Assignment:
Copy out the data so that nothing differs from the original.

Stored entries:
=== Section Start ===

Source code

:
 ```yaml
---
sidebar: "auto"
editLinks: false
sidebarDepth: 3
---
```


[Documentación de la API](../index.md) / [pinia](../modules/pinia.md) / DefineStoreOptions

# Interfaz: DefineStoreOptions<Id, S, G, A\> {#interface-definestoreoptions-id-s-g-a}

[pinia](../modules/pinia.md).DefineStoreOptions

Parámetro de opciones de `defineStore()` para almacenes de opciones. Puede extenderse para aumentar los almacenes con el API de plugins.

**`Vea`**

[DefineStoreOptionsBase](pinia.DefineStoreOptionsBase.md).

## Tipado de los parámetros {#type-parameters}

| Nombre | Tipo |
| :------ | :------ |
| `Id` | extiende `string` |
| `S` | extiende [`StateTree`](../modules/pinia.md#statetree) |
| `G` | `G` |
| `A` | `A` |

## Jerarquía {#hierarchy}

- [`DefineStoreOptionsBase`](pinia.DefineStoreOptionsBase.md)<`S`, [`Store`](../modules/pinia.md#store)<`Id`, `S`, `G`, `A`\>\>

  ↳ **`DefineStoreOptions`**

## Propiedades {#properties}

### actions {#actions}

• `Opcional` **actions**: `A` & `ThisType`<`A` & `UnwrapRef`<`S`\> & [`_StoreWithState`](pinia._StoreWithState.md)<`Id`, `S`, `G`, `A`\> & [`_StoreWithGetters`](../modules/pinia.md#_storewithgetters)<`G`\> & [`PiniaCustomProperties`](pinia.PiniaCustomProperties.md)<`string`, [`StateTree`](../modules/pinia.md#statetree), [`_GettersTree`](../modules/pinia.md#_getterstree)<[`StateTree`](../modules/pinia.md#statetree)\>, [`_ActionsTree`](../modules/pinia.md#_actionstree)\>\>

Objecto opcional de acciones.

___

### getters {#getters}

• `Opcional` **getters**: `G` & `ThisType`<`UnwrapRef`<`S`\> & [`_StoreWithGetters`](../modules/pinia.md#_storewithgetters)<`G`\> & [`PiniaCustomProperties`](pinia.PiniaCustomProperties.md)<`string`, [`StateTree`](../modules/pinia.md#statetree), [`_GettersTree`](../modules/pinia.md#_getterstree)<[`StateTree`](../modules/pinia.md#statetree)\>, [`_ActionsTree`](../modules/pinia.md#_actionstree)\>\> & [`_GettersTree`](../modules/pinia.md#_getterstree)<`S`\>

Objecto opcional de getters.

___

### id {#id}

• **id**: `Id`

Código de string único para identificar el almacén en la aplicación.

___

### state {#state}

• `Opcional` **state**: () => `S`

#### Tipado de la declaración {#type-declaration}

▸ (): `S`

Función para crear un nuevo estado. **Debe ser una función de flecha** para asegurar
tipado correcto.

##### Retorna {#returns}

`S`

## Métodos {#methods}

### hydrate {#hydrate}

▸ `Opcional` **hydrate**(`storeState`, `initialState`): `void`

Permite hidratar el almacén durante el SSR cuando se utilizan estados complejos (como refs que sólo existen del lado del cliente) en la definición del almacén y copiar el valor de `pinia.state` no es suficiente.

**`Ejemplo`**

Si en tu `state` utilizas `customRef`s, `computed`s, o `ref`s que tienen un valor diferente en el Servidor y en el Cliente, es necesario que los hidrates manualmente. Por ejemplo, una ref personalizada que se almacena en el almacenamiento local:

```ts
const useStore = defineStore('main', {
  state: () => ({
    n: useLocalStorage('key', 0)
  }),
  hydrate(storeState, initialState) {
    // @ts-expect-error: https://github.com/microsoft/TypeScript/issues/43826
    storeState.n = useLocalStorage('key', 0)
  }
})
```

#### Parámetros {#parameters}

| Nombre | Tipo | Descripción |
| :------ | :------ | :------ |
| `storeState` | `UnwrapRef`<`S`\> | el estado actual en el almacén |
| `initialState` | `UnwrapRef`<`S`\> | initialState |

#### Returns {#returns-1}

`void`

=== Section End ===

Written response:
Source code

:
 ```yaml
---
sidebar: "auto"
editLinks: false
sidebarDepth: 3
---
```


[Documentación de la API](../index.md) / [pinia](../modules/pinia.md) / DefineStoreOptions

# Interfaz: DefineStoreOptions<Id, S, G, A\> {#interface-definestoreoptions-id-s-g-a}

[pinia](../modules/pinia.md).DefineStoreOptions

Parámetro de opciones de `defineStore()` para almacenes de opciones. Puede extenderse para aumentar los almacenes con el API de plugins.

**`Vea`**

[DefineStoreOptionsBase](pinia.DefineStoreOptionsBase.md).

## Tipado de los parámetros {#type-parameters}

| Nombre | Tipo |
| :------ | :------ |
| `Id` | extiende `string` |
| `S` | extiende [`StateTree`](../modules/pinia.md#statetree) |
| `G` | `G` |
| `A` | `A` |

## Jerarquía {#hierarchy}

- [`DefineStoreOptionsBase`](pinia.DefineStoreOptionsBase.md)<`S`, [`Store`](../modules/pinia.md#store)<`Id`, `S`, `G`, `A`\>\>

  ↳ **`DefineStoreOptions`**

## Propiedades {#properties}

### actions {#actions}

• `Opcional` **actions**: `A` & `ThisType`<`A` & `UnwrapRef`<`S`\> & [`_StoreWithState`](pinia._StoreWithState.md)<`Id`, `S`, `G`, `A`\> & [`_StoreWithGetters`](../modules/pinia.md#_storewithgetters)<`G`\> & [`PiniaCustomProperties`](pinia.PiniaCustomProperties.md)<`string`, [`StateTree`](../modules/pinia.md#statetree), [`_GettersTree`](../modules/pinia.md#_getterstree)<[`StateTree`](../modules/pinia.md#statetree)\>, [`_ActionsTree`](../modules/pinia.md#_actionstree)\>\>

Objecto opcional de acciones.

___

### getters {#getters}

• `Opcional` **getters**: `G` & `ThisType`<`UnwrapRef`<`S`\> & [`_StoreWithGetters`](../modules/pinia.md#_storewithgetters)<`G`\> & [`PiniaCustomProperties`](pinia.PiniaCustomProperties.md)<`string`, [`StateTree`](../modules/pinia.md#statetree), [`_GettersTree`](../modules/pinia.md#_getterstree)<[`StateTree`](../modules/pinia.md#statetree)\>, [`_ActionsTree`](../modules/pinia.md#_actionstree)\>\> & [`_GettersTree`](../modules/pinia.md#_getterstree)<`S`\>

Objecto opcional de getters.

___

### id {#id}

• **id**: `Id`

Código de string único para identificar el almacén en la aplicación.

___

### state {#state}

• `Opcional` **state**: () => `S`

#### Tipado de la declaración {#type-declaration}

▸ (): `S`

Función para crear un nuevo estado. **Debe ser una función de flecha** para asegurar
tipado correcto.

##### Retorna {#returns}

`S`

## Métodos {#methods}

### hydrate {#hydrate}

▸ `Opcional` **hydrate**(`storeState`, `initialState`): `void`

Permite hidratar el almacén durante el SSR cuando se utilizan estados complejos (como refs que sólo existen del lado del cliente) en la definición del almacén y copiar el valor de `pinia.state` no es suficiente.

**`Ejemplo`**

Si en tu `state` utilizas `customRef`s, `computed`s, o `ref`s que tienen un valor diferente en el Servidor y en el Cliente, es necesario que los hidrates manualmente. Por ejemplo, una ref personalizada que se almacena en el almacenamiento local:

```ts
const useStore = defineStore('main', {
  state: () => ({
    n: useLocalStorage('key', 0)
  }),
  hydrate(storeState, initialState) {
    // @ts-expect-error: https://github.com/microsoft/TypeScript/issues/43826
    storeState.n = useLocalStorage('key', 0)
  }
})
```

#### Parámetros {#parameters}

| Nombre | Tipo | Descripción |
| :------ | :------ | :------ |
| `storeState` | `UnwrapRef`<`S`\> | el estado actual en el almacén |
| `initialState` | `UnwrapRef`<`S`\> | initialState |

#### Returns {#returns-1}

`void`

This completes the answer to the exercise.